The Estate filed a general denial along with a request for a declaration that the Quitclaim Deed was

invalid and that one-half of the Property belonged to the Estate. The Estate also sought actual and

statutory damages and attorneys’ fees pursuant to the Theft Liability Act. See Tex. Civ. Prac.

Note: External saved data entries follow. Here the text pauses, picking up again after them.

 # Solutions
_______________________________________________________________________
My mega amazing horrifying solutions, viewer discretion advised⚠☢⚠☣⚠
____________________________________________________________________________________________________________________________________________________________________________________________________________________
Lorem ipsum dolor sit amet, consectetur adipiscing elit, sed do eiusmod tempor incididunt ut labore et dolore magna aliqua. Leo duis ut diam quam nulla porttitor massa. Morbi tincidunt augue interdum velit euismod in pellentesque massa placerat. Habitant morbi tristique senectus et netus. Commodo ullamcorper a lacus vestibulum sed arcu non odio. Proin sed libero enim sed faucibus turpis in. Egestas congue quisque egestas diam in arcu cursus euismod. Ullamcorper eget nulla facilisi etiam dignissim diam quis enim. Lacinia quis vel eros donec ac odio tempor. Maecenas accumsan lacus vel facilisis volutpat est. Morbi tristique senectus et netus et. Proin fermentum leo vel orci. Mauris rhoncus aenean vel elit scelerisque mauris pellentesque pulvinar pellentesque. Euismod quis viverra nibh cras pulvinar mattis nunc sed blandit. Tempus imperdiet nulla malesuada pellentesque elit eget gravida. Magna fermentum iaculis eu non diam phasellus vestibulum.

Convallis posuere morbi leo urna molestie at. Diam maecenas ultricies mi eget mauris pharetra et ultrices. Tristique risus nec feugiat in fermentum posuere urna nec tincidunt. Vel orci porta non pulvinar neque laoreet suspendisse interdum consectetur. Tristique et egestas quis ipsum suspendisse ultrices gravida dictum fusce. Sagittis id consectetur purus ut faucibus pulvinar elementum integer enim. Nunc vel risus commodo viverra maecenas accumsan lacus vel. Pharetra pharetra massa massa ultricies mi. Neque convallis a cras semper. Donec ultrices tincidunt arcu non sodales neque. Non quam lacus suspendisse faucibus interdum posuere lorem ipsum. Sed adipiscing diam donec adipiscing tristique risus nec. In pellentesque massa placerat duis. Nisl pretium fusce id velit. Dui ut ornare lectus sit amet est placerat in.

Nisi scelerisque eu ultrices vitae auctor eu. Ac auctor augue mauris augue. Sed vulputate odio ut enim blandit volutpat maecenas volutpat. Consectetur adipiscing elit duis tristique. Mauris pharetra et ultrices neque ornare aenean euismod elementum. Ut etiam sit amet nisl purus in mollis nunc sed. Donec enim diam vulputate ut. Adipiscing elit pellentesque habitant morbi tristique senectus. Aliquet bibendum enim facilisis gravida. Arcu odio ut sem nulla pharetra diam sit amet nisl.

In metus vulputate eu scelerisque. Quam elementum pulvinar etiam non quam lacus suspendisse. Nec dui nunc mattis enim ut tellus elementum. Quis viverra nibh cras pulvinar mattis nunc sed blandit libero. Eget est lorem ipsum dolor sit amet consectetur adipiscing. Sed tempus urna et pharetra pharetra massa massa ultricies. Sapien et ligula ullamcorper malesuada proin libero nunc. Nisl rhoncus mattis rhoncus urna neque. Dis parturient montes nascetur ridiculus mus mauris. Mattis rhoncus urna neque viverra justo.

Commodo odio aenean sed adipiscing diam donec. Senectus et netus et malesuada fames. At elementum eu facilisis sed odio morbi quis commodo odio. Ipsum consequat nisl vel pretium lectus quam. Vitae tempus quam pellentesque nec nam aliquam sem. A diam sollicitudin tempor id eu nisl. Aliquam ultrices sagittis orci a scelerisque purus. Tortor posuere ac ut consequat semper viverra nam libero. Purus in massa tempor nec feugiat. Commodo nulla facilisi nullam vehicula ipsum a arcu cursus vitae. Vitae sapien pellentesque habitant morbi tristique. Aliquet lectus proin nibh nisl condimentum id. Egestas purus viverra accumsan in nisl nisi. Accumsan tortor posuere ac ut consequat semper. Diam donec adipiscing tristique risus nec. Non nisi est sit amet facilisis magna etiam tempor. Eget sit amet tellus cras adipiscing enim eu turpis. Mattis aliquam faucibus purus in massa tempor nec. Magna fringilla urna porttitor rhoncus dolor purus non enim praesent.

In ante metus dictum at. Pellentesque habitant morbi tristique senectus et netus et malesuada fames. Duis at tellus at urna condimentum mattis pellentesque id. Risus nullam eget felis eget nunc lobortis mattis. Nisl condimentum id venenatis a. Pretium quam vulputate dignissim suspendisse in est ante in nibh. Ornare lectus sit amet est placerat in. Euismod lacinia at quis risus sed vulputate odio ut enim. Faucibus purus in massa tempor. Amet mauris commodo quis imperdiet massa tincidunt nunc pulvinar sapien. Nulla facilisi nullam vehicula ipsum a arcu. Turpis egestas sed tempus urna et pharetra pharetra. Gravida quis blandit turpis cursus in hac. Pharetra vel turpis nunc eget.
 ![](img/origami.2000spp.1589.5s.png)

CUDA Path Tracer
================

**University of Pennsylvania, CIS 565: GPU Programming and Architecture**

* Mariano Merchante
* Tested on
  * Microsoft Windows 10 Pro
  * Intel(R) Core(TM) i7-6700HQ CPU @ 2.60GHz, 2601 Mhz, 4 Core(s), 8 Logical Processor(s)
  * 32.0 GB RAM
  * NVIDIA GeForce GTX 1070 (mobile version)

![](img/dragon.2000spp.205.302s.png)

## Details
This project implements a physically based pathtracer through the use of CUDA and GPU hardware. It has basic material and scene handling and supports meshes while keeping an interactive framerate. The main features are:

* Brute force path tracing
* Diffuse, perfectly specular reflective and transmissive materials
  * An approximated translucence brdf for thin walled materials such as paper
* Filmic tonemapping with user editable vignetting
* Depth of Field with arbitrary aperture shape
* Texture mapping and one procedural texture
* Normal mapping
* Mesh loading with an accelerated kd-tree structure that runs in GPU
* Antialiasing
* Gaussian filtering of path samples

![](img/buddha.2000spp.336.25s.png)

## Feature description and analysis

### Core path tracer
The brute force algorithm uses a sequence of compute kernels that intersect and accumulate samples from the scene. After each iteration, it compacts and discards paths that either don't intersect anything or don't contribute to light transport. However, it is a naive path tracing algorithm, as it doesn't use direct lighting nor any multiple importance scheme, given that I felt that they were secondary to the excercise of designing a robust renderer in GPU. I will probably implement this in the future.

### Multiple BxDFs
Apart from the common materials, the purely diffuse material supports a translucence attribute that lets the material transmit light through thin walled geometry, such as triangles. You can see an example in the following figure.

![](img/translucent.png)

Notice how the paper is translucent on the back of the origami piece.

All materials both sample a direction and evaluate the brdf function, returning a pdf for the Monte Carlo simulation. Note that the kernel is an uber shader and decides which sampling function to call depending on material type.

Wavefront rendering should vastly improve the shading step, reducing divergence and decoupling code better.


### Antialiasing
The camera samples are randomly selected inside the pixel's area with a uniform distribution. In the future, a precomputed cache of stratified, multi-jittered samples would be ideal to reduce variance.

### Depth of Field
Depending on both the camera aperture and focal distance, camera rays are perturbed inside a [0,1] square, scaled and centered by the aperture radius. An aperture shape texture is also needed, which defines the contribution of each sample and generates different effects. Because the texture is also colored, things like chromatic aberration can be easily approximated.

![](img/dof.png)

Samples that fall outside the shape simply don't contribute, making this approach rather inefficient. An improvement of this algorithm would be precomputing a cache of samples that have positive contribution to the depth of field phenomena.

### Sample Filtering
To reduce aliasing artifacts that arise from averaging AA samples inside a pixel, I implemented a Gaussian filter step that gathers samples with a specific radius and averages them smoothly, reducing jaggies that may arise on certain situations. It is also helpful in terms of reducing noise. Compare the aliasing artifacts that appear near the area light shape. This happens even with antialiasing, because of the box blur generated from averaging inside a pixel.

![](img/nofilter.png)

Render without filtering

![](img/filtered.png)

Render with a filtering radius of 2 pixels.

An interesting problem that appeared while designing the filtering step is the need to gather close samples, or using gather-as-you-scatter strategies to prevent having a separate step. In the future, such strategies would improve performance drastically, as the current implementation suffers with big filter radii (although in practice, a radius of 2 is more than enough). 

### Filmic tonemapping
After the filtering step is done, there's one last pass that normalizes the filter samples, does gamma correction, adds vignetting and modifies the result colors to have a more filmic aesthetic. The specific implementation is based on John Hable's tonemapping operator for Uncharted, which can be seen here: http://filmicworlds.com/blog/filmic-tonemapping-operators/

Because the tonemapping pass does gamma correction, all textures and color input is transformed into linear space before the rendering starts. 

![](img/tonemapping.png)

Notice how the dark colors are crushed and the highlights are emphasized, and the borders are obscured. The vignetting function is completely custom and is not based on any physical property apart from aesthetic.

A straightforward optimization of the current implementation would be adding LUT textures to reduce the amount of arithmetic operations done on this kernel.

& Rem. Code §§ 134.001-.005.

               The case was tried to the court. In support of her claim to have title to the Property,

Bridgett relied on the Quitclaim Deed dated May 8, 2009, which she claimed Michael signed in a

restaurant in El Paso, Texas. The Quitclaim Deed, which for unknown reasons bears the logo of the

Texas Department of Transportation in the upper left-hand corner, recites as follows:

       That, Michael L. Henties of 8919 Terwilliger’s Trail, Cincinnati OH 45249,
       hereinafter referred to as THE GRANTOR(S), for and in consideration of the sum
       of TEN AND NO/100 DOLLARS ($10.00) cash and other good and valuable
       consideration to it in hand paid by Bridgett Baez Henties, the GRANTEE, the receipt
       of which is hereby acknowledged, and for which no lien is retained, either expressed
       or implied, have Quitclaimed and do by these presents Bargain, Sell, Release and
       forever Quitclaim unto the State of Texas all of Grantors’ rights, title, interest, claim
       and demand in and to that certain tract or parcel of land, situated in the County of
       Comal, State of Texas, conveys and quit claims to Bridgett Baez Henties, of
       8919 Terwilliger’s Trail, Cincinnati OH 45249, the GRANTEES(S), the following
       described parcel of land or real estate, situated in the County of Comal, State
       of Texas, together with all after acquired title of the Grantor(s) therein
       (legal description):

       Lot 1348, MYSTIC SHORES, UNIT ELEVEN, according to map or plat recorded
       in Volume 15, Pages 40-49, Comal County, Texas Map and Plat Records.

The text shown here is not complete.